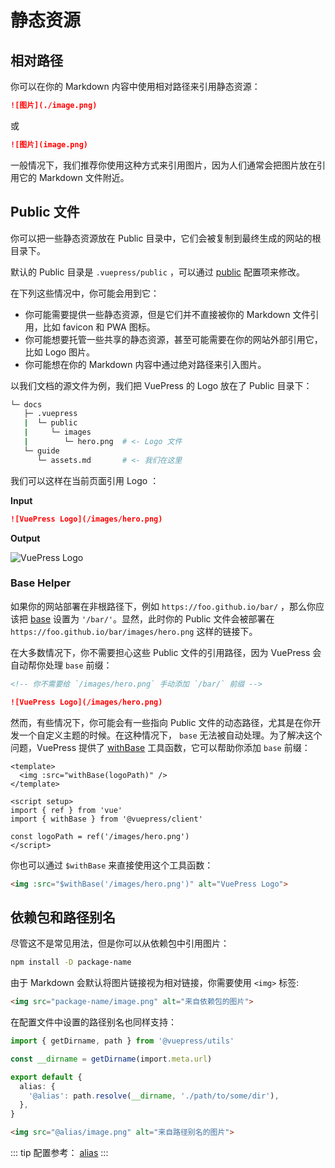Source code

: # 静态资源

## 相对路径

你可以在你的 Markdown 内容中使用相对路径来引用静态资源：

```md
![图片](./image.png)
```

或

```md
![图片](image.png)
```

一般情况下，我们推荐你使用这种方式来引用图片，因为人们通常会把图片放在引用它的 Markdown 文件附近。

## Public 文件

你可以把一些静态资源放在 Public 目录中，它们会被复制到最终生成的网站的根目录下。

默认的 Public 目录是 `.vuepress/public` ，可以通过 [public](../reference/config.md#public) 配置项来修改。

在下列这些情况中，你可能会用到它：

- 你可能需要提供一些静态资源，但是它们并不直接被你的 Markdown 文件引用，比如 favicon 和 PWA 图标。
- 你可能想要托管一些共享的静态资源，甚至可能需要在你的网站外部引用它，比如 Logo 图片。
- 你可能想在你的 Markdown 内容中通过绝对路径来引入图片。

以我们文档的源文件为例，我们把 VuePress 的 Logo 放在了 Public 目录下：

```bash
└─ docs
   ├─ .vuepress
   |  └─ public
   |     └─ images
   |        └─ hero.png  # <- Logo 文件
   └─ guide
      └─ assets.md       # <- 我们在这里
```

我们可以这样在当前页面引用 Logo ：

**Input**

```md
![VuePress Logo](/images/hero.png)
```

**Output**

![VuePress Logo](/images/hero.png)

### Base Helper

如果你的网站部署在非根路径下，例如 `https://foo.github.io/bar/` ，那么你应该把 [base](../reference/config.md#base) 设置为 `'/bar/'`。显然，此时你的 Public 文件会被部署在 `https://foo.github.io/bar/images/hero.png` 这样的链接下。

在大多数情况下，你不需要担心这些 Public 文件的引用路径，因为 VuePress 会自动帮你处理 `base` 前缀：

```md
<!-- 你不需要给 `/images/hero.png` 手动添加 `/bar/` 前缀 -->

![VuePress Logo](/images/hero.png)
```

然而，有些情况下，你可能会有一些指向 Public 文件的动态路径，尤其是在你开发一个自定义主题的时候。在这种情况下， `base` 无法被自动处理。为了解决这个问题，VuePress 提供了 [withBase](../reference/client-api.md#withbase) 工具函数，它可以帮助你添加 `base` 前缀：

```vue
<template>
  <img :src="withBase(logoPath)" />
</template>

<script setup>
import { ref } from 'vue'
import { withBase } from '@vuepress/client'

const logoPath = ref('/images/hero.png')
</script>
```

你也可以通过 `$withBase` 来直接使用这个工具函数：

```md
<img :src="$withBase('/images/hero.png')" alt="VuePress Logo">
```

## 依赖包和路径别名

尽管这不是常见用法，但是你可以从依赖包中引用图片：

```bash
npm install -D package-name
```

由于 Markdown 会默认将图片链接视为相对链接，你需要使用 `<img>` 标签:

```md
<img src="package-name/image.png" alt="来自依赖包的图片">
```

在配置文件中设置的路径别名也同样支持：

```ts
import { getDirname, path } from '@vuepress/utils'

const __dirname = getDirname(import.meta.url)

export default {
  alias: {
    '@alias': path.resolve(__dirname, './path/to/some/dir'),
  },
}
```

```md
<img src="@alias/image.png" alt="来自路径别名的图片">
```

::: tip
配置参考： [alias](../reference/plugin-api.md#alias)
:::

━━━━━━━━━━━━━━━━━━━━

● **Task**: When you print the records above, keep them exact and leave out the pictures.

● **Reply**:
Source code

: # 静态资源

## 相对路径

你可以在你的 Markdown 内容中使用相对路径来引用静态资源：

```md
![图片](./image.png)
```

或

```md
![图片](image.png)
```

一般情况下，我们推荐你使用这种方式来引用图片，因为人们通常会把图片放在引用它的 Markdown 文件附近。

## Public 文件

你可以把一些静态资源放在 Public 目录中，它们会被复制到最终生成的网站的根目录下。

默认的 Public 目录是 `.vuepress/public` ，可以通过 [public](../reference/config.md#public) 配置项来修改。

在下列这些情况中，你可能会用到它：

- 你可能需要提供一些静态资源，但是它们并不直接被你的 Markdown 文件引用，比如 favicon 和 PWA 图标。
- 你可能想要托管一些共享的静态资源，甚至可能需要在你的网站外部引用它，比如 Logo 图片。
- 你可能想在你的 Markdown 内容中通过绝对路径来引入图片。

以我们文档的源文件为例，我们把 VuePress 的 Logo 放在了 Public 目录下：

```bash
└─ docs
   ├─ .vuepress
   |  └─ public
   |     └─ images
   |        └─ hero.png  # <- Logo 文件
   └─ guide
      └─ assets.md       # <- 我们在这里
```

我们可以这样在当前页面引用 Logo ：

**Input**

```md
![VuePress Logo](/images/hero.png)
```

**Output**

![VuePress Logo](/images/hero.png)

### Base Helper

如果你的网站部署在非根路径下，例如 `https://foo.github.io/bar/` ，那么你应该把 [base](../reference/config.md#base) 设置为 `'/bar/'`。显然，此时你的 Public 文件会被部署在 `https://foo.github.io/bar/images/hero.png` 这样的链接下。

在大多数情况下，你不需要担心这些 Public 文件的引用路径，因为 VuePress 会自动帮你处理 `base` 前缀：

```md
<!-- 你不需要给 `/images/hero.png` 手动添加 `/bar/` 前缀 -->

![VuePress Logo](/images/hero.png)
```

然而，有些情况下，你可能会有一些指向 Public 文件的动态路径，尤其是在你开发一个自定义主题的时候。在这种情况下， `base` 无法被自动处理。为了解决这个问题，VuePress 提供了 [withBase](../reference/client-api.md#withbase) 工具函数，它可以帮助你添加 `base` 前缀：

```vue
<template>
  <img :src="withBase(logoPath)" />
</template>

<script setup>
import { ref } from 'vue'
import { withBase } from '@vuepress/client'

const logoPath = ref('/images/hero.png')
</script>
```

你也可以通过 `$withBase` 来直接使用这个工具函数：

```md
<img :src="$withBase('/images/hero.png')" alt="VuePress Logo">
```

## 依赖包和路径别名

尽管这不是常见用法，但是你可以从依赖包中引用图片：

```bash
npm install -D package-name
```

由于 Markdown 会默认将图片链接视为相对链接，你需要使用 `<img>` 标签:

```md
<img src="package-name/image.png" alt="来自依赖包的图片">
```

在配置文件中设置的路径别名也同样支持：

```ts
import { getDirname, path } from '@vuepress/utils'

const __dirname = getDirname(import.meta.url)

export default {
  alias: {
    '@alias': path.resolve(__dirname, './path/to/some/dir'),
  },
}
```

```md
<img src="@alias/image.png" alt="来自路径别名的图片">
```

::: tip
配置参考： [alias](../reference/plugin-api.md#alias)
:::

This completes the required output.